According to example implementations of the present disclosure, there is provided a computer-readable storage medium having computer-executable instructions stored thereon, wherein the computer-executable instructions are executed by a processor to implement the method described above. According to example implementations of the present disclosure, a computer program product is further provided, the computer program product being tangibly stored on a non-transitory computer-readable medium and including computer-executable instructions, the computer-executable instructions being executed by a processor to implement the method described above.

Aspects of the present disclosure are described herein with reference to flowcharts and/or block diagrams of methods, apparatuses, devices, and computer program products implemented in accordance with the present disclosure. It should be understood that each block of the flowchart and/or block diagram, and combinations of blocks in the flowcharts and/or block diagrams, may be implemented by computer readable program instructions.

These computer-readable program instructions may be provided to a processing unit of a general purpose computer, special purpose computer, or other programmable data processing apparatus to produce a machine, such that the instructions, when executed by a processing unit of a computer or other programmable data processing apparatus, produce means to implement the functions/acts specified in the flowchart and/or block diagram. These computer-readable program instructions may also be stored in a computer-readable storage medium that cause the computer, programmable data processing apparatus, and/or other devices to function in a particular manner, such that the computer-readable medium storing instructions include an article of manufacture including instructions to implement aspects of the functions/acts specified in the flowchart and/or block diagram (s).

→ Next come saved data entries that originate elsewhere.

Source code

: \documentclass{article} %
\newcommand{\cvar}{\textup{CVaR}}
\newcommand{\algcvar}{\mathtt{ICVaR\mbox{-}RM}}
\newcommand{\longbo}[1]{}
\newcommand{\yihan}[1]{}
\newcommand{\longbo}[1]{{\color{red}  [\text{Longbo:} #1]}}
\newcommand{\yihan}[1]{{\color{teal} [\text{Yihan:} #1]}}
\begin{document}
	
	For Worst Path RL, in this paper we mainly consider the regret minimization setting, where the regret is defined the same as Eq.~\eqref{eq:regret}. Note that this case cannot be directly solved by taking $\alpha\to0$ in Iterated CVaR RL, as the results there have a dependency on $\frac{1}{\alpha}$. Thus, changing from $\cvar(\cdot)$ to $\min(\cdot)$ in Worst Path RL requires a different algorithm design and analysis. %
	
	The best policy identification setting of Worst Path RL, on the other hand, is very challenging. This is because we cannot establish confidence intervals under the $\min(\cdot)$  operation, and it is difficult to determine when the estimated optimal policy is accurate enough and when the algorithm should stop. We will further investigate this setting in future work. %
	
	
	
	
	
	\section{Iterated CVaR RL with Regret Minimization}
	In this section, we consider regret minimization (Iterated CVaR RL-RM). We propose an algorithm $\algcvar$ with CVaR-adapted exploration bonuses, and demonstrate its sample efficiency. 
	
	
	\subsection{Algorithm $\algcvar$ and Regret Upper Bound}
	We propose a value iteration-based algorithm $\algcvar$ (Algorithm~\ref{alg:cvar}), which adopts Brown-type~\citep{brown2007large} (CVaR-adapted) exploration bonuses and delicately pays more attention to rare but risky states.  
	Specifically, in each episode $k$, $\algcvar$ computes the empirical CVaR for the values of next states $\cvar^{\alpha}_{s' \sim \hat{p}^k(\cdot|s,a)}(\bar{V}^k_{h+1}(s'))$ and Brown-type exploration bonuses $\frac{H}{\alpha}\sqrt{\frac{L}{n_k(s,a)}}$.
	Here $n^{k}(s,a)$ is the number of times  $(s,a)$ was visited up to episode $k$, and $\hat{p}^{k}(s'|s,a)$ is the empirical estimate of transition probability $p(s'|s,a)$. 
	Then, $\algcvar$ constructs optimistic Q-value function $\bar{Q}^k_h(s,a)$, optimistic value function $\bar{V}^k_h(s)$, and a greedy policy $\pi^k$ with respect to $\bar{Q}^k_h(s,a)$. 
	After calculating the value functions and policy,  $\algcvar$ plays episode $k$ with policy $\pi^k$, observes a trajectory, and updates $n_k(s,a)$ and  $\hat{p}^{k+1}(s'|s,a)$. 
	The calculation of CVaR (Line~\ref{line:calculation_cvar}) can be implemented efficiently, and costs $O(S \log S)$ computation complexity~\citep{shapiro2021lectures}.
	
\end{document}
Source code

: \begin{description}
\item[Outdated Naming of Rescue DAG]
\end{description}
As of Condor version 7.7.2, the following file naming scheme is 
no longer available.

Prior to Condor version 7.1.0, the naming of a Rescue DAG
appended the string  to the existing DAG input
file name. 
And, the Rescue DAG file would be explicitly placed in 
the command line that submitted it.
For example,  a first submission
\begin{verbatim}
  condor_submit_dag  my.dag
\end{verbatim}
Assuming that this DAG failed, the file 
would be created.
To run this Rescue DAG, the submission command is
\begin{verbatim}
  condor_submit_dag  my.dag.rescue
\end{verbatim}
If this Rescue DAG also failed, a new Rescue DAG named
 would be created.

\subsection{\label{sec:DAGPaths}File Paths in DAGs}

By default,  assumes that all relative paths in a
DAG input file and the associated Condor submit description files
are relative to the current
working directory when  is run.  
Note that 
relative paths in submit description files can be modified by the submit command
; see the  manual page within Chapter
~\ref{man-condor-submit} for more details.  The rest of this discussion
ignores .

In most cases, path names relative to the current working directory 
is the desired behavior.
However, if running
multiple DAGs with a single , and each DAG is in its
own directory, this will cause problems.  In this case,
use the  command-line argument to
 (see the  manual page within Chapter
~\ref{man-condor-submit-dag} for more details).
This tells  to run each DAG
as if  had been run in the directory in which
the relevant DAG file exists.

The computer-readable program instructions may be loaded onto a computer, other programmable data processing apparatus, or other apparatus, such that a series of operational steps are performed on a computer, other programmable data processing apparatus, or other apparatus to produce a computer-implemented process such that the instructions executed on a computer, other programmable data processing apparatus, or other apparatus implement the functions/acts specified in the flowchart and/or block diagram block or blocks.

The flowchart and block diagrams in the figures show architecture, functionality, and operation of possible implementations of systems, methods, and computer program products according to various implementations of the present disclosure. In this regard, each block in the flowchart or block diagram may represent a module, program segment, or portion of an instruction that includes one or more executable instructions for implementing the specified logical function. In some alternative implementations, the functions noted in the blocks may also occur in a different order than noted in the figures. For example, two consecutive blocks may actually be performed substantially in parallel, which may sometimes be performed in the reverse order, depending on the functionality involved. It is also noted that each block in the block diagrams and/or flowchart, as well as combinations of blocks in the block diagrams and/or flowchart, may be implemented with a dedicated hardware-based system that performs the specified functions or actions, or may be implemented in a combination of dedicated hardware and computer instructions.

Various implementations of the present disclosure have been described above, which are exemplary, not exhaustive, and are not limited to the implementations disclosed. Many modifications and variations will be apparent to those of ordinary skill in the art without departing from the scope of the various implementations illustrated. The selection of the terms used herein is intended to best explain the principles of the implementations, practical applications, or improvements to techniques in the marketplace, or to enable others of ordinary skill in the art to understand the various implementations disclosed herein.